(Collected data entries)
++++

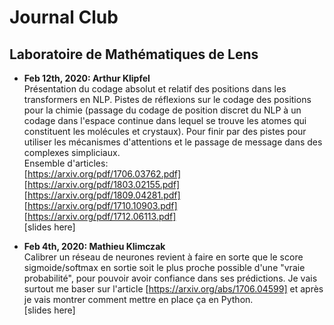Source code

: # Journal Club 
## Laboratoire de Mathématiques de Lens

- **Feb 12th, 2020: Arthur Klipfel**<br />
Présentation du codage absolut et relatif des positions dans les transformers en NLP. Pistes de réflexions sur le codage des positions pour la chimie (passage du codage de position discret du NLP à un codage dans l'espace continue dans lequel se trouve les atomes qui constituent les molécules et crystaux). Pour finir par des pistes pour utiliser les mécanismes d'attentions et le passage de message dans des complexes simpliciaux.<br />
Ensemble d'articles:<br />
[https://arxiv.org/pdf/1706.03762.pdf]<br />
[https://arxiv.org/pdf/1803.02155.pdf]<br />
[https://arxiv.org/pdf/1809.04281.pdf]<br />
[https://arxiv.org/pdf/1710.10903.pdf]<br />
[https://arxiv.org/pdf/1712.06113.pdf]<br />
[slides here]<br />

- **Feb 4th, 2020: Mathieu Klimczak**<br />
Calibrer un réseau de neurones revient à faire en sorte que le score sigmoide/softmax en sortie soit le plus proche possible d'une "vraie probabilité", pour pouvoir avoir confiance dans ses prédictions. Je vais surtout me baser sur l'article [https://arxiv.org/abs/1706.04599] et après je vais montrer comment mettre en place ça en Python.<br />
[slides here]<br />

++++

[Directions] Above are the entries. Copy exactly the part that opens with the line containing "## Laboratoire de Mathématiques de Lens" and closes with the line containing "- **Feb 12th, 2020: Arthur Klipfel**<br />", and no more.

[Written response]
## Laboratoire de Mathématiques de Lens

- **Feb 12th, 2020: Arthur Klipfel**<br />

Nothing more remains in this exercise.